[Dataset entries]
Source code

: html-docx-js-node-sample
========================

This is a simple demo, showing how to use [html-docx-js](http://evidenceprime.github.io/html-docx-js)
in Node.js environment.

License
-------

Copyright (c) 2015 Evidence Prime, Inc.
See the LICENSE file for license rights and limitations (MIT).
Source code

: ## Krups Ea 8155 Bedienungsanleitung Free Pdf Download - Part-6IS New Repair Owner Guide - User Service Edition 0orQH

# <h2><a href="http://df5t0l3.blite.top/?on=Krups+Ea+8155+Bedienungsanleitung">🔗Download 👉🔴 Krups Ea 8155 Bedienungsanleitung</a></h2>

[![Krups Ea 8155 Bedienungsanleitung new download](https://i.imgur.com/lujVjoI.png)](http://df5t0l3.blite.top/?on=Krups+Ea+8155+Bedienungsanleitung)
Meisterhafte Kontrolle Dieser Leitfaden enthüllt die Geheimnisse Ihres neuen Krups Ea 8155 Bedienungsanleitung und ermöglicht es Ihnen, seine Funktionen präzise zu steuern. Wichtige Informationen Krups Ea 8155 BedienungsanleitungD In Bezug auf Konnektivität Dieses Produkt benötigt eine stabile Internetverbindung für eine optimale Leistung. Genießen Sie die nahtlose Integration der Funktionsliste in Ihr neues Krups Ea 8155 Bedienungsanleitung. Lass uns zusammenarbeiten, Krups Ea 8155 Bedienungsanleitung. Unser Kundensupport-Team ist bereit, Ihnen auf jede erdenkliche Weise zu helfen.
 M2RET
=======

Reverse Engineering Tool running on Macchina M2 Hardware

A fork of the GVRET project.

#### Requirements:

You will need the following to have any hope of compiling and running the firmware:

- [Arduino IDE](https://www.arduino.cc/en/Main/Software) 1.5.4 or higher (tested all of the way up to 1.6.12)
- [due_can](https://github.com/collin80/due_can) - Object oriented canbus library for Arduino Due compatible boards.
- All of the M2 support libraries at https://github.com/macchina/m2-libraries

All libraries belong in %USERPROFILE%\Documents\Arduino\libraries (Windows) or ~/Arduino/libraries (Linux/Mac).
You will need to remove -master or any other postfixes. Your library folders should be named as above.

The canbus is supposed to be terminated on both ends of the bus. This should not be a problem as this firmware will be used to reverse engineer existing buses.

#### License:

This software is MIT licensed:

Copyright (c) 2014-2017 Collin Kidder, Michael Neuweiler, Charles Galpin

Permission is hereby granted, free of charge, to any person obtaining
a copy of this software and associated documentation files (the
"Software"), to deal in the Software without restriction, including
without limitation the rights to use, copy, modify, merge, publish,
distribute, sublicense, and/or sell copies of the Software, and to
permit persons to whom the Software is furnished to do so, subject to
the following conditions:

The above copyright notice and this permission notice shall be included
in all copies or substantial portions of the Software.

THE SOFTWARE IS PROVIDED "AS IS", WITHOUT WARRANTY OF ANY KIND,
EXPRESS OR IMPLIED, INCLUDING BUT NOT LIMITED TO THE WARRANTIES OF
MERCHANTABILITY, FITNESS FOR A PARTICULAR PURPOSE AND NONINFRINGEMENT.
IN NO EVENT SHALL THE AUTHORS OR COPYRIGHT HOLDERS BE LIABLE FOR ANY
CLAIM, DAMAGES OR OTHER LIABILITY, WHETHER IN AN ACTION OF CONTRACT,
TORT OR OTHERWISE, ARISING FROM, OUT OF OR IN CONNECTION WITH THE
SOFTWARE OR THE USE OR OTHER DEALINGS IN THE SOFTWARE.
...
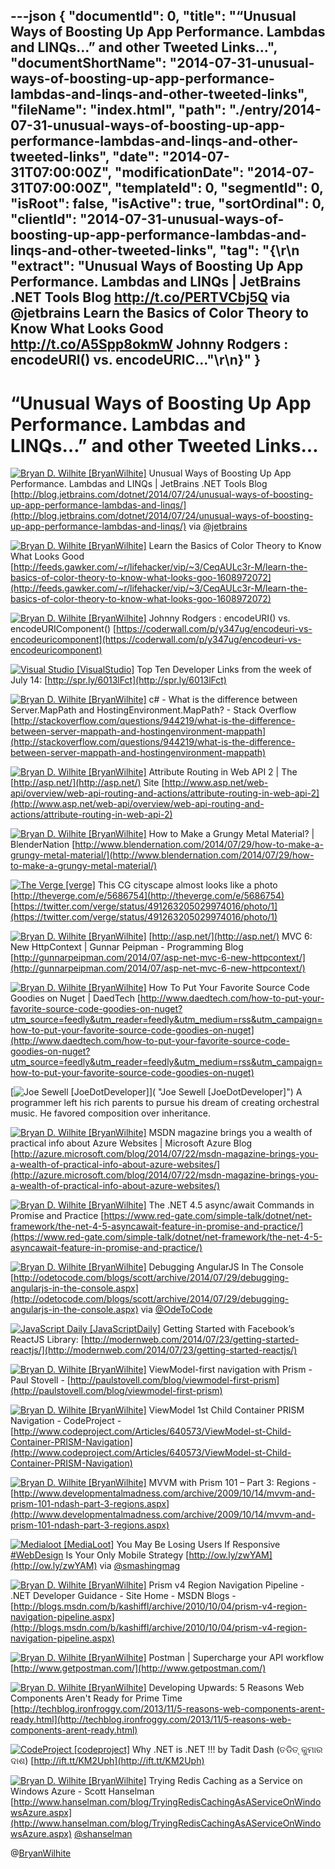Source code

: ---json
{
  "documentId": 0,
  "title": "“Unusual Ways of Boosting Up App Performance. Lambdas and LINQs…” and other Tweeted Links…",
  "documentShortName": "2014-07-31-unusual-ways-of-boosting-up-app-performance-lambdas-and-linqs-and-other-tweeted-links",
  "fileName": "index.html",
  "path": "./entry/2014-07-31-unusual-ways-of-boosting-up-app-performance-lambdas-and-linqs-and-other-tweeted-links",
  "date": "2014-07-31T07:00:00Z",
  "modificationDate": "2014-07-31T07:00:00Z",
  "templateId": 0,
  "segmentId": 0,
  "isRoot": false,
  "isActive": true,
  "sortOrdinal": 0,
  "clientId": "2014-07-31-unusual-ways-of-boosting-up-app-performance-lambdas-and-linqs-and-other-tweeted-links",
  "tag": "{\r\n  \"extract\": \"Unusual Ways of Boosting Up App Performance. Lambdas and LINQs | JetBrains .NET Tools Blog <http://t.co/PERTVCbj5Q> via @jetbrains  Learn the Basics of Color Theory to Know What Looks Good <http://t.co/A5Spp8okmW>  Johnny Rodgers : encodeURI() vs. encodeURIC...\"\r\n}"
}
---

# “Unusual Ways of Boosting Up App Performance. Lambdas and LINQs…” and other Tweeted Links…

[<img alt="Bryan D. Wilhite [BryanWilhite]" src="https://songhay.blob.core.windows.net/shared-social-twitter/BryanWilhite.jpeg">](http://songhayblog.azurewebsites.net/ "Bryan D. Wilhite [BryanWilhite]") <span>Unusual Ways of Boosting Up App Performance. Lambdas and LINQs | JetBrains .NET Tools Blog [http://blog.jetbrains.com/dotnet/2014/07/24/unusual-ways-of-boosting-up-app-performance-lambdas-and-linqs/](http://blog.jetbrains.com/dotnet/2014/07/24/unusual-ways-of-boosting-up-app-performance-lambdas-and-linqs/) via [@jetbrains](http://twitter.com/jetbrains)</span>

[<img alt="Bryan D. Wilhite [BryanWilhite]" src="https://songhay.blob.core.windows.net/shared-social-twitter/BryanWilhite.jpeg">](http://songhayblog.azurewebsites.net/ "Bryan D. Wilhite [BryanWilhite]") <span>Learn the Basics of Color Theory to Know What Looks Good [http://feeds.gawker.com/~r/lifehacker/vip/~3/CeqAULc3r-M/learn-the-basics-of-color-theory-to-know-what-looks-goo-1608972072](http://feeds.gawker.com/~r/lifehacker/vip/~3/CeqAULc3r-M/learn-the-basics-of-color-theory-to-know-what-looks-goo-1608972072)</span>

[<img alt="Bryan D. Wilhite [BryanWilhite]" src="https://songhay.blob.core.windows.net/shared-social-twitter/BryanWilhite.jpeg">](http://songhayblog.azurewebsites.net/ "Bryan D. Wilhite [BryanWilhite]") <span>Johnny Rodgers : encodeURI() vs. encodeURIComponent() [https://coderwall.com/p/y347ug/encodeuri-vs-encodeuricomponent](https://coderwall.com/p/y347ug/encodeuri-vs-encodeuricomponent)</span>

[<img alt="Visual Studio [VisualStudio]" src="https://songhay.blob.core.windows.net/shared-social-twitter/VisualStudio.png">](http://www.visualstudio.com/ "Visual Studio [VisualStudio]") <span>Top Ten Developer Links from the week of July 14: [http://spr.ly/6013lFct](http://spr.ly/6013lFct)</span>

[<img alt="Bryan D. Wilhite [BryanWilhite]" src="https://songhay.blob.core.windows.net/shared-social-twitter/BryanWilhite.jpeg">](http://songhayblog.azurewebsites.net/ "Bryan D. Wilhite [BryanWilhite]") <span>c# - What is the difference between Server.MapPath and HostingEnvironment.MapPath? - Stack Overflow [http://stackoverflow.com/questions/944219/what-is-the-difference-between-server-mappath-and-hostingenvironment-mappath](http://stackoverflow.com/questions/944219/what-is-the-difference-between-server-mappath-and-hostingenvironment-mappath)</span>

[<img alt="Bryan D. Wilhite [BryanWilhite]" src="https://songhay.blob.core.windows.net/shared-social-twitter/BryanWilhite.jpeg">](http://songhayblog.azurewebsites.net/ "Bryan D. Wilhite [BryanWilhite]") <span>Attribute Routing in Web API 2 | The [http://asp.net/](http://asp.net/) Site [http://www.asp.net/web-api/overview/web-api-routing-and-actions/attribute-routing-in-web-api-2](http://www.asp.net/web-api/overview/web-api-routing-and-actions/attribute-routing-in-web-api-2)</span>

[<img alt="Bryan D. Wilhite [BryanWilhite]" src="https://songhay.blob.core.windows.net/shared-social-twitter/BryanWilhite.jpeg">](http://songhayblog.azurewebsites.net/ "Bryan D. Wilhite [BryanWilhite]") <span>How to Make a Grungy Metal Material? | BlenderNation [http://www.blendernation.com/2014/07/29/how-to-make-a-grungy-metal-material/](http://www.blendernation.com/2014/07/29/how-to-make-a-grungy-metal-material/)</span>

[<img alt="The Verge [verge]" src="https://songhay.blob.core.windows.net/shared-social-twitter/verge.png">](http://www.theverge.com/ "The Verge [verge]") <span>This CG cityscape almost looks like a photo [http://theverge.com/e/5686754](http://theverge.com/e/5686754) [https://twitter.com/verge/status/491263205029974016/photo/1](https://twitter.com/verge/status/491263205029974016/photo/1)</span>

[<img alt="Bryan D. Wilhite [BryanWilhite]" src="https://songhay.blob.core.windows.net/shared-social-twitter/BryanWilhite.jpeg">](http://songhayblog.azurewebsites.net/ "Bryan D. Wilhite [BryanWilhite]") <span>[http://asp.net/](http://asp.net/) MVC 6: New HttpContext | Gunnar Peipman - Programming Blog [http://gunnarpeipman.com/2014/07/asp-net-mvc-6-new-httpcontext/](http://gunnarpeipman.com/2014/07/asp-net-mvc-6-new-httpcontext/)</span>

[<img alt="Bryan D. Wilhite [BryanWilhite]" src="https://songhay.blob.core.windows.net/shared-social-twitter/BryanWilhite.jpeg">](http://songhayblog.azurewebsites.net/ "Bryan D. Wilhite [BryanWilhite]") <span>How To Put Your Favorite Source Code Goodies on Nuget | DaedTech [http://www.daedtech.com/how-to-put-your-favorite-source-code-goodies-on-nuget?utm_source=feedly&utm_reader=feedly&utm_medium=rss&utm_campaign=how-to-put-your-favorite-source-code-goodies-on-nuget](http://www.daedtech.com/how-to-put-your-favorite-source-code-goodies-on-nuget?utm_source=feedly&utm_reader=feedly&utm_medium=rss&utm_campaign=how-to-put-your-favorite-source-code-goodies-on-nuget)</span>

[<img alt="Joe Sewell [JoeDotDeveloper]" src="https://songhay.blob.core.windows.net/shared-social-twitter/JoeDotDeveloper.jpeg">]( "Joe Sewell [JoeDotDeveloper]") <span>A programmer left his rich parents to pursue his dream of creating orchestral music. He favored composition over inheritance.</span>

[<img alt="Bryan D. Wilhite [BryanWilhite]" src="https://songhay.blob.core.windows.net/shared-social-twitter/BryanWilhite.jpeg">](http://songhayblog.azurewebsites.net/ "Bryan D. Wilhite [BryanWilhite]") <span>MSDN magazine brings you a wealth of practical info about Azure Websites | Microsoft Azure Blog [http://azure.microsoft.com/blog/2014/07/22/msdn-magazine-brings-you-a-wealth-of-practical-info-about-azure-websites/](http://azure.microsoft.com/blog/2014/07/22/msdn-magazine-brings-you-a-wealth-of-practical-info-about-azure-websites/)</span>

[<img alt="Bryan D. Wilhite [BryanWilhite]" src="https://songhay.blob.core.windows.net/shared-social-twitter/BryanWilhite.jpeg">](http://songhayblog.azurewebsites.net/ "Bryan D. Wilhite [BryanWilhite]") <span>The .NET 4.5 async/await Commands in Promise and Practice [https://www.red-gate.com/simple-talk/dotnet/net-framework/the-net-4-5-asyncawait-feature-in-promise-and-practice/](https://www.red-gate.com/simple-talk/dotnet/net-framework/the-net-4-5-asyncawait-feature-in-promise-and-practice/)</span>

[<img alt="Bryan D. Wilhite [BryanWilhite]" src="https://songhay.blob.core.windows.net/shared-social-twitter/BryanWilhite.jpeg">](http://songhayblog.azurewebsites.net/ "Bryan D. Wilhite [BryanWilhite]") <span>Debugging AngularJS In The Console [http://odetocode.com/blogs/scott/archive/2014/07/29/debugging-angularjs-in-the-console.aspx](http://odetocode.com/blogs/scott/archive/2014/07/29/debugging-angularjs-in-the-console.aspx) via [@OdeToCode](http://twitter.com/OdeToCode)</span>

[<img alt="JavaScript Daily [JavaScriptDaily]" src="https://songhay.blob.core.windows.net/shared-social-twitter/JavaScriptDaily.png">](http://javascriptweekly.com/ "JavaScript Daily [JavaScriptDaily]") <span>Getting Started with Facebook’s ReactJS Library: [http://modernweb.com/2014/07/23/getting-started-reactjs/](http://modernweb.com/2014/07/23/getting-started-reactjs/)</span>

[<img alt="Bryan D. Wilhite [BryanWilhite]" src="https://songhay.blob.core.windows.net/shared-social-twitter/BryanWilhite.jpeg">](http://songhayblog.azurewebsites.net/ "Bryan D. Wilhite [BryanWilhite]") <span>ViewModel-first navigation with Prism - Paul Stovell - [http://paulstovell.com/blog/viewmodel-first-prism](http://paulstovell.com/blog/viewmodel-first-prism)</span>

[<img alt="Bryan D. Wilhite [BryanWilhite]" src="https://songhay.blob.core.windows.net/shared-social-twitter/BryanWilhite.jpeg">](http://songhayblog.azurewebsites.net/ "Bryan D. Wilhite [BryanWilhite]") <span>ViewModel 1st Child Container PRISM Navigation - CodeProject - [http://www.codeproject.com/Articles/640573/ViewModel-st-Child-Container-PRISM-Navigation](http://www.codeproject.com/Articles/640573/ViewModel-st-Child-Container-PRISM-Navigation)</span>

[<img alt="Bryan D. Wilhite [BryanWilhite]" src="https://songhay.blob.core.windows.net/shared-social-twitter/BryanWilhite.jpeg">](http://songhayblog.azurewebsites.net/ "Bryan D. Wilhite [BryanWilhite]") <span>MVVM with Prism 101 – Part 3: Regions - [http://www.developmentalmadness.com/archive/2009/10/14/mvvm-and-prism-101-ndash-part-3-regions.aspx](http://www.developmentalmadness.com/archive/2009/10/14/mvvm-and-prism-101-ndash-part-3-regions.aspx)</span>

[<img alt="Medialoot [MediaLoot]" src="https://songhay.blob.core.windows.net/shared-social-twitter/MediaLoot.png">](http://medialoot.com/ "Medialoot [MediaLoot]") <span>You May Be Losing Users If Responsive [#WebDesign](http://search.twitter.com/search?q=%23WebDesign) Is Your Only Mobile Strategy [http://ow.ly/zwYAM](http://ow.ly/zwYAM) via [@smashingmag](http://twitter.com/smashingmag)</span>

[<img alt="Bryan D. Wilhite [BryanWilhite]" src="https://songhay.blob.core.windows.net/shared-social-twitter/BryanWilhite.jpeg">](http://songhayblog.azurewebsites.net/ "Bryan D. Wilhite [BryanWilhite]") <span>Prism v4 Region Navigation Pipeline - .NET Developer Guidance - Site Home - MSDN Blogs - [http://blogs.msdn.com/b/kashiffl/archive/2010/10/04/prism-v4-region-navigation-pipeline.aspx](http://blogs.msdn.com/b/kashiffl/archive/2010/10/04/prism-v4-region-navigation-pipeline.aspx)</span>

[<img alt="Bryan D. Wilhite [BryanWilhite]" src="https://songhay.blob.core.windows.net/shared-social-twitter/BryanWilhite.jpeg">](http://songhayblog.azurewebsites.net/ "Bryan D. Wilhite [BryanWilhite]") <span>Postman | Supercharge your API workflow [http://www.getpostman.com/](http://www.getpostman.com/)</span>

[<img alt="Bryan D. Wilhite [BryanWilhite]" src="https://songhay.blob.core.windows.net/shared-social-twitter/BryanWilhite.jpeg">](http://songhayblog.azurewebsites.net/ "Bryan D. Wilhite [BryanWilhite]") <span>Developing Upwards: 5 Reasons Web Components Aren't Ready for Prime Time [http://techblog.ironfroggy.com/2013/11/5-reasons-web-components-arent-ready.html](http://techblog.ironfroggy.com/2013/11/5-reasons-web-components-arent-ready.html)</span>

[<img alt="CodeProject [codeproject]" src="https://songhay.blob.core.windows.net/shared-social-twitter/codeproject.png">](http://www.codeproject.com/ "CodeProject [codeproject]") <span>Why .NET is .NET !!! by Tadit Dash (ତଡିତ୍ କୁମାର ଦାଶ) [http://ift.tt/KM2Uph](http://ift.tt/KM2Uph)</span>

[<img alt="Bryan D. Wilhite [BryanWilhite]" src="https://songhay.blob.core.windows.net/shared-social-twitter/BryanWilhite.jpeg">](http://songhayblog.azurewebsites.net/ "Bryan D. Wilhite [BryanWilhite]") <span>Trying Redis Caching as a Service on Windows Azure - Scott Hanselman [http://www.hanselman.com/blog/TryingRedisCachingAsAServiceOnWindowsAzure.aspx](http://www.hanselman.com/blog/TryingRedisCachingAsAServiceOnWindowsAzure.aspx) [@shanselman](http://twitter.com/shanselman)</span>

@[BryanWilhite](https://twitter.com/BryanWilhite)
--
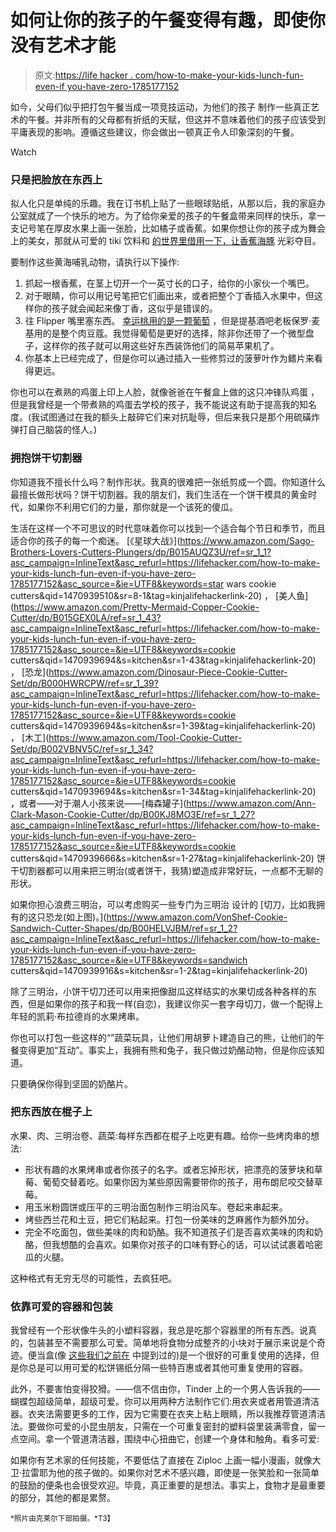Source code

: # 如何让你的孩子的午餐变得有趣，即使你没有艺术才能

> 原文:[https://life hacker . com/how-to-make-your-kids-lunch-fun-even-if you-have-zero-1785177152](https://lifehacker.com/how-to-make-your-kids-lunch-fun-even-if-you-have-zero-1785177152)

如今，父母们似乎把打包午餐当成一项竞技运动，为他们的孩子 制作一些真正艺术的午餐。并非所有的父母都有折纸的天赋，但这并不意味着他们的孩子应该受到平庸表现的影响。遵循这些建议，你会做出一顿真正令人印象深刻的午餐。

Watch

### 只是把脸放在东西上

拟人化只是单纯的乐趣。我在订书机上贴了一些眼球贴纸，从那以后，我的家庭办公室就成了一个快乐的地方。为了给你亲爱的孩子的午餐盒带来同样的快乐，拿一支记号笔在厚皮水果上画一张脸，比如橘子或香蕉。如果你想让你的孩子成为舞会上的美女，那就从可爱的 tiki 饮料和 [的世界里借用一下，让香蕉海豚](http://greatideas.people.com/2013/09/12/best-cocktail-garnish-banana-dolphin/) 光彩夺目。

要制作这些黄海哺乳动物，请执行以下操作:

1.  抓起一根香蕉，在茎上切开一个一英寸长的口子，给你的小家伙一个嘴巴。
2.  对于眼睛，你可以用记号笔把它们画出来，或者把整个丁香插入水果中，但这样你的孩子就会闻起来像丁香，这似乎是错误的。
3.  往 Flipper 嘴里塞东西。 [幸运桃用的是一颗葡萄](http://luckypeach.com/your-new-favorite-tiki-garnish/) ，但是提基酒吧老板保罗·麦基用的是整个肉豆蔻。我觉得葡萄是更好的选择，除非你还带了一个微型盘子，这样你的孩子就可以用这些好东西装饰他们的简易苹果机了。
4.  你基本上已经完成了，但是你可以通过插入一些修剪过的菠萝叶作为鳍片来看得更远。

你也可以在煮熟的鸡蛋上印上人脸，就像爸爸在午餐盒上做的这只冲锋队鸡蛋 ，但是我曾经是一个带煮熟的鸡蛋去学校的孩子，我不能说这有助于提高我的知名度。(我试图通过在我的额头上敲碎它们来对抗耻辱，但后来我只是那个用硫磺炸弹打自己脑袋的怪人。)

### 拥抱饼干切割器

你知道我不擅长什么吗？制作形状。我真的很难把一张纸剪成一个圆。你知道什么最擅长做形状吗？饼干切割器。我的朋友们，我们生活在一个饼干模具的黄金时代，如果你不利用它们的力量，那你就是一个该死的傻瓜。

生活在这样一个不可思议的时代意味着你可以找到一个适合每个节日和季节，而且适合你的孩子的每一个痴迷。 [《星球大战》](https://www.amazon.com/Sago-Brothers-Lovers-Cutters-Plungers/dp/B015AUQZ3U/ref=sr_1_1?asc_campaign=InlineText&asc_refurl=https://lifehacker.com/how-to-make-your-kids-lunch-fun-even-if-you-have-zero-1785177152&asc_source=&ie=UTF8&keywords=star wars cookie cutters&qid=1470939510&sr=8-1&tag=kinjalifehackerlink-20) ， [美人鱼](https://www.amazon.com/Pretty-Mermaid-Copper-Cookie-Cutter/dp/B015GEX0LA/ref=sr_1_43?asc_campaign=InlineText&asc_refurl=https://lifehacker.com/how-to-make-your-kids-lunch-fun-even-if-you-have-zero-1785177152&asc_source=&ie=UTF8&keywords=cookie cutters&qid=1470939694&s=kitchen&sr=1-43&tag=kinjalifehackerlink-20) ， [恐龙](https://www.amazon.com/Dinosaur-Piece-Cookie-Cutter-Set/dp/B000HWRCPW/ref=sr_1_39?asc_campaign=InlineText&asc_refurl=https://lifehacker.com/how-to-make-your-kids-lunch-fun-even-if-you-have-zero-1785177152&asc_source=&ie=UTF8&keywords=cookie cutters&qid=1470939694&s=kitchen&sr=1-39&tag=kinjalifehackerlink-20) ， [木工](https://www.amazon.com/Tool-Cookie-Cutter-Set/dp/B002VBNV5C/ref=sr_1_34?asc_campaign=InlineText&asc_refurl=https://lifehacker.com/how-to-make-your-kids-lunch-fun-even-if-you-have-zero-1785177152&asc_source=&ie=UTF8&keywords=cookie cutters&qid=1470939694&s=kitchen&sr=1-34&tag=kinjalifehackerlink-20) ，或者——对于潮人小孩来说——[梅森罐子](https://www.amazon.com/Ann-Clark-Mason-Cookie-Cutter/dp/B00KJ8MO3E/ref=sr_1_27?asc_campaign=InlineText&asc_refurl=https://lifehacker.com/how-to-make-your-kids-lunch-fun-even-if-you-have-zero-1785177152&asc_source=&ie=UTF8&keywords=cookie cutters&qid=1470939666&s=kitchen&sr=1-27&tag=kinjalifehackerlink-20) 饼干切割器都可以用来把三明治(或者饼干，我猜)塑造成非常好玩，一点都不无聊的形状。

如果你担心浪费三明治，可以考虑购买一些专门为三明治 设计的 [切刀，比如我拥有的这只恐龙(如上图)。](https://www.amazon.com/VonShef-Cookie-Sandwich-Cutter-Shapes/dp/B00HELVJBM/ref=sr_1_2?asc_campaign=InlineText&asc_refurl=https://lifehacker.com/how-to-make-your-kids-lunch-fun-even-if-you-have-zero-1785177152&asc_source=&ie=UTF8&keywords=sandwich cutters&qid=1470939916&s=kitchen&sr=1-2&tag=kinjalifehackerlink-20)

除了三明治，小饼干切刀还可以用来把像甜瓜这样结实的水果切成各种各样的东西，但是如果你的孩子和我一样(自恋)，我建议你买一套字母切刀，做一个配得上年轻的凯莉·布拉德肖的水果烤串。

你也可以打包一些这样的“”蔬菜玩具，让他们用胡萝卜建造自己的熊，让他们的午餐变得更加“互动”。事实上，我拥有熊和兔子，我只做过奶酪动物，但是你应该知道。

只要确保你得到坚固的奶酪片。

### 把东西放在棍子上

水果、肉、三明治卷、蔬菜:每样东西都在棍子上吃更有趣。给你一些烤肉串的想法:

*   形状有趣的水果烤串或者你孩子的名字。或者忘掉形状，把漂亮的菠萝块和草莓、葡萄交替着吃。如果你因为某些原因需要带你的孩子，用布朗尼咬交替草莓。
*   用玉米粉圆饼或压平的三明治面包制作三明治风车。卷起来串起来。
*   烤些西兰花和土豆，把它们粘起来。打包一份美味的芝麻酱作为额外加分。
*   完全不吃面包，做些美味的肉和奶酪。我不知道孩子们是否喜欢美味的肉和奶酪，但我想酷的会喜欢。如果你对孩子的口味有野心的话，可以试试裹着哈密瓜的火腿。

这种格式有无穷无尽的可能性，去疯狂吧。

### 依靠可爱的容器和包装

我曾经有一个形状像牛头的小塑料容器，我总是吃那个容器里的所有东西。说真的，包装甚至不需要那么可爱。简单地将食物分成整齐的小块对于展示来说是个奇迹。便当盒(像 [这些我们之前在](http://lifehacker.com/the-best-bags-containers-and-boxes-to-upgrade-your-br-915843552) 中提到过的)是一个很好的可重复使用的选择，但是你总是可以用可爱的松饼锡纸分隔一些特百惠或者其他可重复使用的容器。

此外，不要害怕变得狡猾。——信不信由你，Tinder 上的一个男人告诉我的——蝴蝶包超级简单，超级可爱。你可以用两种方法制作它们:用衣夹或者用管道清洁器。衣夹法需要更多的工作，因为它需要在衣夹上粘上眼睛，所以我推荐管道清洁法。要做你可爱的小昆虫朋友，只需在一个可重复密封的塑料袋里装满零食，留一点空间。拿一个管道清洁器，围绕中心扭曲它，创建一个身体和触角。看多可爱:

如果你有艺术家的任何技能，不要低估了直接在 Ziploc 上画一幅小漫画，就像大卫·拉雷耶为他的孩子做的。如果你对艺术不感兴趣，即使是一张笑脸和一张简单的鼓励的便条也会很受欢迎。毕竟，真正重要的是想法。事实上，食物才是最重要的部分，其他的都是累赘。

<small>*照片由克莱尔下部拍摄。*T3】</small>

WORK TO COMPLETE
Would you please copy exactly the part of the entries above that begins at the line containing "See the LICENSE" and ends at the line containing "Ea 8155 Bedienungsanleitung</a></h2>", both lines included?

YOUR SOLUTION
See the LICENSE file for license rights and limitations (MIT).
Source code

: ## Krups Ea 8155 Bedienungsanleitung Free Pdf Download - Part-6IS New Repair Owner Guide - User Service Edition 0orQH

# <h2><a href="http://df5t0l3.blite.top/?on=Krups+Ea+8155+Bedienungsanleitung">🔗Download 👉🔴 Krups Ea 8155 Bedienungsanleitung</a></h2>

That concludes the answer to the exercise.